Although I can see how it could provide value to a handful of researchers it's the stupidest excuse for crawling the net I've ever seen.

WebSavvy
26-09-2007, 11:51/11:51AM
OK, now here's a quandary; How do you add a rule to a robots.txt file that disallows bots from being able to index it?

These bozo's are indexing the robots.txt file, and there will be other bozo's that will come along and do it too (count on it).

So, in order to prevent future bozo's that you won't have any idea about until they've already indexed your robots.txt file, from indexing it, how would you stop that?

You can't add this:
User-agent:*
Disallow: /robots.txt

Because then NO BOT would be able to access your robots.txt file and know which files they are and aren't allowed to index.

Now, to make it worse, the bozo's over at BotSeer are storing a local copy of your robots.txt on their server (like they have permission to do that or something) PLUS they're linking to your robots.txt file.

In some circles, blackhats would kill for a link from an .edu site -- would it matter if the link is to their robots.txt file? :lol:

IncrediBILL
26-09-2007, 12:05/12:05PM
FWIW, even Google has robots.txt files indexed (http://www.google.com/search?q=%22some+misbehaved+spiders+out+there+that+go+_way_+too+fast%22&num=100&hl=en&newwindow=1&c2coff=1&safe=off&filter=0) that show up in the SERPs so there is precedence for this stuff.

WebSavvy
08-07-2008, 10:09/10:09AM
I came across this WMW thread (http://www.webmasterworld.com/google/3649546.htm) in google while I was doing some research on something related to robots.txt

Seems there are others now that are concerned about having their robots.txt file indexed and cached in SEs db's.

IMO, it's a security risk to have your robots.txt file indexed/cached in SEs because of malicious bots that crawl through the cache files in SEs looking for specific strings. (case in point: read every bad bot rant by IncrediBill regarding cache pages in SERPs)

Is there a way to effectively disallow indexing of your robots.txt file without accidentally causing any negative impact on the crawling of your site?

UPDATE: Do a link: command query in Google for that BotSeer site. It seems BotSeer is allowing their own search results pages to be indexed -- which is why so many sites are now finding their own robots.txt files indexed in Google!
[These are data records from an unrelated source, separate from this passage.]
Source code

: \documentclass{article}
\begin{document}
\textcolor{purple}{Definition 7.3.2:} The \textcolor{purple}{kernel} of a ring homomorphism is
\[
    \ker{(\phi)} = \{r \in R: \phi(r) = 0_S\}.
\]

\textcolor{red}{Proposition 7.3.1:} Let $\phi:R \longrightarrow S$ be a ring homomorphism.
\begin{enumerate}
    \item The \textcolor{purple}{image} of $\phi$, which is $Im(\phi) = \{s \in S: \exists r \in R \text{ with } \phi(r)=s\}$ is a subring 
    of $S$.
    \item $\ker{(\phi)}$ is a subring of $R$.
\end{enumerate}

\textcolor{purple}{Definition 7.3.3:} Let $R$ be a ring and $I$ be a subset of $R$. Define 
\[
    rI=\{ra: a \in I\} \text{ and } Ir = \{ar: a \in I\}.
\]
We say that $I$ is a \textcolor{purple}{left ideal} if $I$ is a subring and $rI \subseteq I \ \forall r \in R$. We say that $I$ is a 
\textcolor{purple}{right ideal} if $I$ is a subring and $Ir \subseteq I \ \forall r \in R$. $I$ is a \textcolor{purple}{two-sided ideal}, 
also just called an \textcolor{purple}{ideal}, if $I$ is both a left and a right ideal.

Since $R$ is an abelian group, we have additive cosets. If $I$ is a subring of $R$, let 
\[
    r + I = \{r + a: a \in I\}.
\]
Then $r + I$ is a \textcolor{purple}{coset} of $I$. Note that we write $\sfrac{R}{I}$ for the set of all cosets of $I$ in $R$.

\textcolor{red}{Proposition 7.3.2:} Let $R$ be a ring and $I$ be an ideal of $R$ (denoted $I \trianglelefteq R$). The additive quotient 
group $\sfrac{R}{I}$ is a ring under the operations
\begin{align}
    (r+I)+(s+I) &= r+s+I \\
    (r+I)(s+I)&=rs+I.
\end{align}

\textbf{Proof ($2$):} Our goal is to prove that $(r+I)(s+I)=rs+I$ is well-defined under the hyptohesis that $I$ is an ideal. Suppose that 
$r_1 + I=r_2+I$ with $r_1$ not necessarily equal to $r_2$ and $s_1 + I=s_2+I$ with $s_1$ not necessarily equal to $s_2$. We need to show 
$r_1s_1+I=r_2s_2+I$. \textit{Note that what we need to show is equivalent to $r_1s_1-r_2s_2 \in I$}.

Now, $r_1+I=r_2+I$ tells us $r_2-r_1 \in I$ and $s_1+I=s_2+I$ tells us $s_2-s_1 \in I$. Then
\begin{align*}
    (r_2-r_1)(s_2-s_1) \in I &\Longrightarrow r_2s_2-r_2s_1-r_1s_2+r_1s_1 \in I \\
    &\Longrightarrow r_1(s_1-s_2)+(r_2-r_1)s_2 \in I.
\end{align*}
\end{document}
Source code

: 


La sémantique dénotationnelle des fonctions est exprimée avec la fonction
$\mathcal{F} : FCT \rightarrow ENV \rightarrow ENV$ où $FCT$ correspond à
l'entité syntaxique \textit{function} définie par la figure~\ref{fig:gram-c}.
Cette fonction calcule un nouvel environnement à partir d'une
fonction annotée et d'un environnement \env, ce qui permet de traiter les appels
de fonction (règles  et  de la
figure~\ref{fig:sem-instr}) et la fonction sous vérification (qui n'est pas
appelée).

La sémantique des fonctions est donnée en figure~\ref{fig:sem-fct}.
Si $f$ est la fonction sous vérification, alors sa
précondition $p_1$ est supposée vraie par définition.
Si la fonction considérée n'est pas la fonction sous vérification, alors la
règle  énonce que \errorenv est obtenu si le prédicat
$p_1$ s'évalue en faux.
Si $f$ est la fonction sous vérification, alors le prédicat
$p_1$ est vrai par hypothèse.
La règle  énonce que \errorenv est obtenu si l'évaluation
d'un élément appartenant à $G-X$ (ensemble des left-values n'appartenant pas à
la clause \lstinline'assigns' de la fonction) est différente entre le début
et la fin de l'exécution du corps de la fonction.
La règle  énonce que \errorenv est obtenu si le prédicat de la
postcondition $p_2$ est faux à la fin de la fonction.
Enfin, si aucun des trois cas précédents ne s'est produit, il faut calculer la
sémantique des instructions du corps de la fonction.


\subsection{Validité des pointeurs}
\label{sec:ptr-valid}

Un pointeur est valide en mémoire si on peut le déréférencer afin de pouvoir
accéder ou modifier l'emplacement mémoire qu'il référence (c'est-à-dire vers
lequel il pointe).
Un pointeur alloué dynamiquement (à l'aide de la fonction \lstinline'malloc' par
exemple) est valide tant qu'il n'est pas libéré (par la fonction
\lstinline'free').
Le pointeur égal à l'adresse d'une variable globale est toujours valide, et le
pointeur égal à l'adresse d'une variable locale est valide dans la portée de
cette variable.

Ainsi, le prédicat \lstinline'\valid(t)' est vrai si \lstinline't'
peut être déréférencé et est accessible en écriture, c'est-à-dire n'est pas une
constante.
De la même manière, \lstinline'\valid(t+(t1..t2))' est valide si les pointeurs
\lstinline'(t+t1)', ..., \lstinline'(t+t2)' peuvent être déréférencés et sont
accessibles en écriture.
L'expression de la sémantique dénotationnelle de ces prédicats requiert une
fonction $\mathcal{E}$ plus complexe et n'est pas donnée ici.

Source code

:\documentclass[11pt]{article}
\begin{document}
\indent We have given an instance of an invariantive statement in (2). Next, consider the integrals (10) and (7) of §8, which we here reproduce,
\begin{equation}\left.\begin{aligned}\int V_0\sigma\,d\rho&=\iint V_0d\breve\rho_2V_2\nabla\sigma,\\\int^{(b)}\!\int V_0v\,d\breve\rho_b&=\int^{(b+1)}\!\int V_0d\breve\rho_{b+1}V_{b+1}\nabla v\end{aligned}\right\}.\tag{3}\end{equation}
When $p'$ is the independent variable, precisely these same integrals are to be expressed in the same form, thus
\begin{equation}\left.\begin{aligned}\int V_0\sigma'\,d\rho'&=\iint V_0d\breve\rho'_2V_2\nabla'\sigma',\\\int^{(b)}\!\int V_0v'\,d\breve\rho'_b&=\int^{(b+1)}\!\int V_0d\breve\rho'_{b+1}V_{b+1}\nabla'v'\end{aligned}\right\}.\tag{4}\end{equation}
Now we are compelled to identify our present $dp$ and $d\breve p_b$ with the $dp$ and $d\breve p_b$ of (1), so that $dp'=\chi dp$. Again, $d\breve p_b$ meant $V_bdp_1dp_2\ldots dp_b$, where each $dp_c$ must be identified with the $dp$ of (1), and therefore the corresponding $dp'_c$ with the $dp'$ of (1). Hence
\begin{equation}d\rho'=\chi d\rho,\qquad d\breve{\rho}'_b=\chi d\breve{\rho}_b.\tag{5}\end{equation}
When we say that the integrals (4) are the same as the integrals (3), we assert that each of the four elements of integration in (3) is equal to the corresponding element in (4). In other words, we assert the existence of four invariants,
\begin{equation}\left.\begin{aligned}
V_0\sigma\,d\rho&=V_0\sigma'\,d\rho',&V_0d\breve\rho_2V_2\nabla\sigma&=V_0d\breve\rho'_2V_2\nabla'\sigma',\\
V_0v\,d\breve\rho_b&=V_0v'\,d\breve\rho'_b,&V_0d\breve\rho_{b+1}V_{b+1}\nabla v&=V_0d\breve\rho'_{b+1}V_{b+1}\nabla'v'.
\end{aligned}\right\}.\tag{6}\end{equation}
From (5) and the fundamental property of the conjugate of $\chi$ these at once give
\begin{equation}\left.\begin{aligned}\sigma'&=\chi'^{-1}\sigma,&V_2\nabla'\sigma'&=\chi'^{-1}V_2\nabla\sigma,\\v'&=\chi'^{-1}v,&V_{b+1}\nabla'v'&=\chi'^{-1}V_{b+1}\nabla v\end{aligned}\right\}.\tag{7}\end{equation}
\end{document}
SIDE NOTE: Bill, g1 -- I'm not a member over at WMW but maybe one of you could post the BotSeer info to the WMW thread linked to above?

g1smd
08-07-2008, 10:44/10:44AM
*** You can't add this:

User-agent:*
Disallow: /robots.txt

to your site. ***


Yes you can.

You are mixing up spidering with indexing.

Bots will always request robots.txt whatever you have inside that file.
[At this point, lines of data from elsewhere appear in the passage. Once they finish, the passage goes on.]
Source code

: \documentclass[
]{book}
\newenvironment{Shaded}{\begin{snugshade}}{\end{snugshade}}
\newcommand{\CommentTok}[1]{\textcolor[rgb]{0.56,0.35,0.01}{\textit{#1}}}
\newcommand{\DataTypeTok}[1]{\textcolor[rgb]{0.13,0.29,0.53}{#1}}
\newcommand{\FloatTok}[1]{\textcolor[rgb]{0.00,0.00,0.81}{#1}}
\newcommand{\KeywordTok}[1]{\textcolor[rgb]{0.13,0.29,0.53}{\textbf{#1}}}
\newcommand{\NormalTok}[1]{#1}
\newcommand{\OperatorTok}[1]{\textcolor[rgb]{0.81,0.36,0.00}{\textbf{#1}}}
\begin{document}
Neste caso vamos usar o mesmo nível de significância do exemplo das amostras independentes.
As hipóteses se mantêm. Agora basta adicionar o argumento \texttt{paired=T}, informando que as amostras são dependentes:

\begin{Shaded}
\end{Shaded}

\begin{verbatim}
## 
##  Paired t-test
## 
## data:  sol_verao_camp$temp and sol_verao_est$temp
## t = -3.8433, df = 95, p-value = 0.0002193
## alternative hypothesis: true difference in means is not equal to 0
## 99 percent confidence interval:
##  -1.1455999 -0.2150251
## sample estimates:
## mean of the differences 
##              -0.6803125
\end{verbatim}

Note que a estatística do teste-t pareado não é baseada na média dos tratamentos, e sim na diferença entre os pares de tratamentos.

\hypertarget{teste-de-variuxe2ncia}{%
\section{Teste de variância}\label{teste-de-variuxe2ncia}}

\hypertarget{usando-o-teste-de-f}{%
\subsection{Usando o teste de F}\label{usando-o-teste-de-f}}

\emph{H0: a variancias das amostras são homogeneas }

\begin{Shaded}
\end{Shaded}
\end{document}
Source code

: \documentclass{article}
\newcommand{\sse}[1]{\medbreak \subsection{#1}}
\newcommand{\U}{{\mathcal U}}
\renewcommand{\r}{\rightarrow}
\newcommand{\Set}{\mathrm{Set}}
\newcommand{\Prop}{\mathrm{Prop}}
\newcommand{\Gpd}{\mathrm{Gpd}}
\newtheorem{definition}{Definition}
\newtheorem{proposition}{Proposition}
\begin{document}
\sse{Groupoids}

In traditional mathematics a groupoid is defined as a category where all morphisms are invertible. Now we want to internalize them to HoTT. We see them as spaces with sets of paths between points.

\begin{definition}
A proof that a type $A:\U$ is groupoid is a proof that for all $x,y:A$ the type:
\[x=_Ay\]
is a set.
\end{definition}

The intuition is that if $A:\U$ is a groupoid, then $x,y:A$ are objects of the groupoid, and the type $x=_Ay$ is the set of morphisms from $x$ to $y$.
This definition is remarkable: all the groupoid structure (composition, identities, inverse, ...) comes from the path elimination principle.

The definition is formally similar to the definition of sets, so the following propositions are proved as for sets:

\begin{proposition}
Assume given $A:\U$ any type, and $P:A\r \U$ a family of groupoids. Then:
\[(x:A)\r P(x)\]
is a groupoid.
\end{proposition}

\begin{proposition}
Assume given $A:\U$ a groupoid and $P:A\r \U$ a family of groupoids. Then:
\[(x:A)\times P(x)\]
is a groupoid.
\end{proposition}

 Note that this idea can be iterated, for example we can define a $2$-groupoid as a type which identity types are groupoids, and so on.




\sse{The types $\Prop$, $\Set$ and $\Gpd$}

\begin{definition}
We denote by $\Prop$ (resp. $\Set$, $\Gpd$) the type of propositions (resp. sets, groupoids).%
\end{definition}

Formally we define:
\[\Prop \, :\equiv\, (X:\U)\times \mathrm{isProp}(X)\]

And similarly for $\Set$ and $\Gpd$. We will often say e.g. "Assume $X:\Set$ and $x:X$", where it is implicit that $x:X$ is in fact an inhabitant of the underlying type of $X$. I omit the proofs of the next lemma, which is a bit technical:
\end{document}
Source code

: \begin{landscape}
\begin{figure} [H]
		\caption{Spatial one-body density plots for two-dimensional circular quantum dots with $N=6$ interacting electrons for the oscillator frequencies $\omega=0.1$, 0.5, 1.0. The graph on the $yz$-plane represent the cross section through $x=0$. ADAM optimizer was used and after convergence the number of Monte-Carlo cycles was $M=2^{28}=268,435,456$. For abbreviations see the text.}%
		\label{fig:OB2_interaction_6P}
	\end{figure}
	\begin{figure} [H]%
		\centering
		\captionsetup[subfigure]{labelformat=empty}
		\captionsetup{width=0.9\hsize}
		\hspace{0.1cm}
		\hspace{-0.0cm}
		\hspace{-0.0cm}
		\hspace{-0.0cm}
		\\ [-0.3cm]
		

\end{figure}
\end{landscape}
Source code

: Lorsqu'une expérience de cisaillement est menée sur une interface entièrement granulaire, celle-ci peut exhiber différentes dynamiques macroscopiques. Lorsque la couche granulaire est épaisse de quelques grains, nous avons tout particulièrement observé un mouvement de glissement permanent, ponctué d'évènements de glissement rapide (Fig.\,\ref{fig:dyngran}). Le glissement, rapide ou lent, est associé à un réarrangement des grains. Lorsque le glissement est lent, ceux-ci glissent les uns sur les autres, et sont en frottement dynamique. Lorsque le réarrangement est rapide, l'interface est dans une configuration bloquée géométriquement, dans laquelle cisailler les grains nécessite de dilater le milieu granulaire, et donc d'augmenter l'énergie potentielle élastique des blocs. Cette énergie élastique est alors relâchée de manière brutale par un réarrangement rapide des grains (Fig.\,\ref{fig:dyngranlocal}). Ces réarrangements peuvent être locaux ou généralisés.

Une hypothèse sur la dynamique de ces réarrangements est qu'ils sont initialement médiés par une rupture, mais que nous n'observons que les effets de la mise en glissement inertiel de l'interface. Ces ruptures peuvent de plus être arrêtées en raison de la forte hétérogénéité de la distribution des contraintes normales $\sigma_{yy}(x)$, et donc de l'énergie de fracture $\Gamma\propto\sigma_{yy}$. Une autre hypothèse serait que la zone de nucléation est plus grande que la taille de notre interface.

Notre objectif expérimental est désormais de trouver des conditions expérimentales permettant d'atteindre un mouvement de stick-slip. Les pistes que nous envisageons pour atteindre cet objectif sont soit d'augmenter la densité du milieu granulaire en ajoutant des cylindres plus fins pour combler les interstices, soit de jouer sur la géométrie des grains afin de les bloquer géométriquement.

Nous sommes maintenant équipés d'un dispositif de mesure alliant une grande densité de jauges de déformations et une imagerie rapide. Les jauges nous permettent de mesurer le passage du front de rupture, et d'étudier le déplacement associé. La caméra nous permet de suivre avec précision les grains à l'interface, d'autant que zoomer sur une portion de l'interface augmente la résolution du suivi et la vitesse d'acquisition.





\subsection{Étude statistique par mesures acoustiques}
They even request it on sites that have this:

Disallow: /

The effect of Disallow: / or Disallow: /robots.txt is simply that the robots.txt file will not be accessed by the systems that scan file content for indexing, but it will still be scanned by the systems that scan robots.txt to gather the permissions and denials for the site as far as indexing content goes.

g1smd
08-07-2008, 11:37/11:37AM
{Pwned!!!

botseer.ist.psu.edu/namelog.jsp?s=0&l=1

There's several thousand nonsense user-agents in that list, and almost every one directly links back to some porn site or other.

The last 90% of the list is filled with that sort of junk. Anyone at that university have a clue?

WebSavvy
08-07-2008, 13:22/01:22PM
Hey g1, thanks. Yep, I'll add that to my file today. Thanks for updating the WMW thread with the BotSeer info.

At least it'll give them a starting point. What I can't understand is, why Google is even indexing this stuff?

Blue
08-07-2008, 14:06/02:06PM
Do we know what botseer's user-agent is called?

g1smd
08-07-2008, 14:19/02:19PM
It should be mentioned on their site somewhere.


Looks like the user-agent list at botseer.ist.psu.edu/namelog.jsp?s=0&l=1 has been partially fixed.

The duff entries no longer link back to the porn sites, but the list is still 90% polluted with junk entries.

WebSavvy
08-07-2008, 14:37/02:37PM
Blue, all I can remember was the UA had "BotSeer" in it, and that's how I found it.

It'd been requesting my robots.txt file over, and over, and over again and kept getting a 403 each time. There were over 300 requests from that bot in one days time. I was going over my logfile and saw all the requests so went to google to do some digging (that was last year in 2007 when I opened this thread)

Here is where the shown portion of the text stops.